The meeting of about forty passionate delegates from different Reformed denominations in Africa addressed the theme “God of life, lead Africa to peace, justice and dignity”. Having so many people who are passionate about their religion and the well being of their continent in one room can be a very challenging situation. When one only keeps in mind that most of these delegates comes from different backgrounds speaks different languages and have different cultures it can truly be a challenge.
When reflecting on the meeting now one day after all of the proceedings I must admit that one can only thank God for the wonderful spirit and enthusiastic fashion in which the meeting took place.
I must share one wonderful story which I believe changed the whole atmosphere of the meeting in an exceptional way to a more inclusive vibe in the meeting.
After the opening worship service one of the delegates, Prof. Jean-Samuel Hendje Toya raised a serious concern regarding the exclusive use of English language in which the meeting is taking place. Everybody was stunned with silence as nobody really had an easy answer to his question. The local committee apologized and said that they would have made some efforts to get a translator but getting a French/English translator in Kampala is a big challenge. Prof. Toya offered to translate everything to French from English and from French into English for the delegates in the meeting. The acting President (At that stage, later got confirmed as President) of the meeting Lydia Adajawah suggested that the French speaking delegates should sit between bilingual delegates and then everything can be translated for them. The suggestion was based on previous experiences and efficiency.
The participants decided that this was a very important matter for the meeting and that they needed to open the floor for discussions. After some discussions the meeting decided that if they want to be a Communion who includes everyone and wants to give everyone a valid and equal voice it is important to have all of the proceedings translated to French.

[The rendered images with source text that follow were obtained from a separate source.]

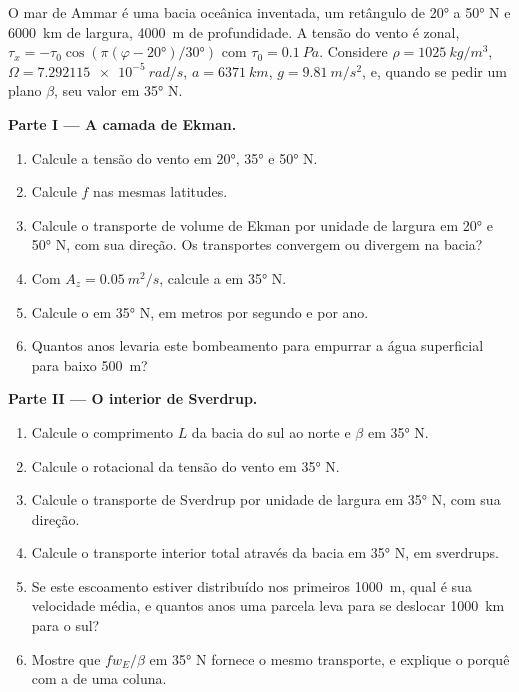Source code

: \begin{problem}
\label{pb:b3:ocean-dynamics:1}
O mar de Ammar é uma bacia oceânica inventada, um retângulo de \ang{20} a
\ang{50} N e \qty{6000}{km} de largura, \qty{4000}{m} de profundidade. A tensão do vento é
zonal, $\tau_x = -\tau_0\cos(\pi(\varphi - \ang{20})/\ang{30})$ com $\tau_0
= \qty{0.1}{Pa}$. Considere $\rho = \qty{1025}{kg/m^3}$, $\Omega =
\qty{7.292115e-5}{rad/s}$, $a = \qty{6371}{km}$, $g = \qty{9.81}{m/s^2}$,
e, quando se pedir um plano $\beta$, seu valor em \ang{35} N.

\medskip\noindent\textbf{Parte I --- A camada de Ekman.}
\begin{enumerate}
\item Calcule a tensão do vento em \ang{20}, \ang{35} e \ang{50} N.
\item Calcule $f$ nas mesmas latitudes.
\item Calcule o transporte de volume de Ekman por unidade de largura em \ang{20} e
  \ang{50} N, com sua direção. Os transportes convergem ou divergem na
  bacia?
\item Com $A_z = \qty{0.05}{m^2/s}$, calcule a  em \ang{35} N.
\item Calcule o  em \ang{35} N, em metros por segundo e por
  ano.
\item Quantos anos levaria este bombeamento para empurrar a água superficial
  para baixo \qty{500}{m}?
\end{enumerate}

\medskip\noindent\textbf{Parte II --- O interior de Sverdrup.}
\begin{enumerate}[resume]
\item Calcule o comprimento $L$ da bacia do sul ao norte e $\beta$ em
  \ang{35} N.
\item Calcule o rotacional da tensão do vento em \ang{35} N.
\item Calcule o transporte de Sverdrup por unidade de largura em \ang{35} N, com sua
  direção.
\item Calcule o transporte interior total através da bacia em \ang{35} N,
  em sverdrups.
\item Se este escoamento estiver distribuído nos primeiros \qty{1000}{m}, qual é sua
  velocidade média, e quantos anos uma parcela leva para se deslocar \qty{1000}{km}
  para o sul?
\item Mostre que $fw_E/\beta$ em \ang{35} N fornece o mesmo transporte, e
  explique o porquê com a  de uma coluna.
\end{enumerate}


\end{problem}
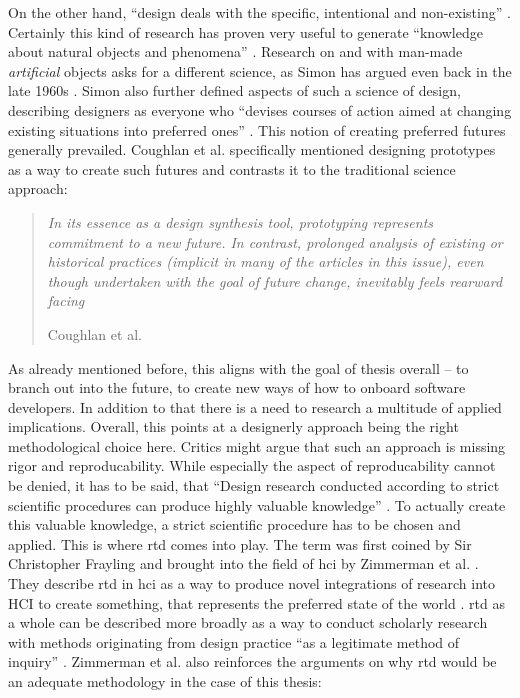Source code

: On the other hand, \enquote{design deals with the specific, intentional and non-existing} \cite[p. 59]{stolterman2008nature}. Certainly this kind of research has proven very useful to generate \enquote{knowledge about natural objects and phenomena} \cite[p. 3]{simon2019sciences}. Research on and with man-made \textit{artificial} objects asks for a different science, as Simon has argued even back in the late 1960s \cite{simon2019sciences}. Simon also further defined aspects of such a science of design, describing designers as everyone who \enquote{devises courses of action aimed at changing existing situations into preferred ones} \cite[p. 111]{simon2019sciences}. This notion of creating preferred futures generally prevailed. Coughlan et al. specifically mentioned designing prototypes as a way to create such futures and contrasts it to the traditional science approach:

\begin{quote}
  \textit{In its essence as a design synthesis tool, prototyping represents commitment to a new future. In contrast, prolonged analysis of existing or historical practices (implicit in many of the articles in this issue), even though undertaken with the goal of future change, inevitably feels rearward facing}

  \footnotesize{Coughlan et al. \cite[p. 132]{coughlan2007prototypes}}
\end{quote}

As already mentioned before, this aligns with the goal of thesis overall -- to branch out into the future, to create new ways of how to onboard software developers. In addition to that there is a need to research a multitude of applied implications. Overall, this points at a designerly approach being the right methodological choice here. Critics might argue that such an approach is missing rigor and reproducability. While especially the aspect of reproducability cannot be denied, it has to be said, that \enquote{Design research conducted according to strict scientific procedures can produce highly valuable knowledge} \cite[p. 60]{stolterman2008nature}. To actually create this valuable knowledge, a strict scientific procedure has to be chosen and applied. This is where \gls{rtd} comes into play. The term was first coined by Sir Christopher Frayling \cite{frayling1994research} and brought into the field of \gls{hci} by Zimmerman et al. \cite{zimmerman2007research}. They describe \gls{rtd} in \gls{hci} as a way to produce novel integrations of research into HCI to create something, that represents the preferred state of the world \cite[p. 493]{zimmerman2007research}. \gls{rtd} as a whole can be described more broadly as a way to conduct scholarly research with methods originating from design practice \cite{zimmerman2014research} \enquote{as a legitimate method of inquiry} \cite[p. 310]{zimmerman2010analysis}. Zimmerman et al. also reinforces the arguments on why \gls{rtd} would be an adequate methodology in the case of this thesis:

It was a wonderful experience to see how people used their mother tongue and could confidently speak their thoughts because they were not afraid of being misunderstood.
I was amazed by how much emphasis and sensitivity were focused on understanding one another and communicating with clarity. I appreciated the fact that the Communion could really make their views and beliefs practical in their acts during this meeting.
When I left the Green Valley hotel today I realized that everybody is truly leaving with a great and positive heart and a lot of new energy. In this meeting a lot of positive steps were made and the delegates got a lot closer to one another. I am blessed to say that I left today with 33 new sisters and brothers in Africa and that we will certainly support and I will keep supporting one another for the betterment of the continent.
Even though I am very positive I must be realistic and would keep on reminding myself and my sisters and brothers in the communion that we still have a lot of challenges. Among them is including other languages such as Portuguese in our communication set up in the near future.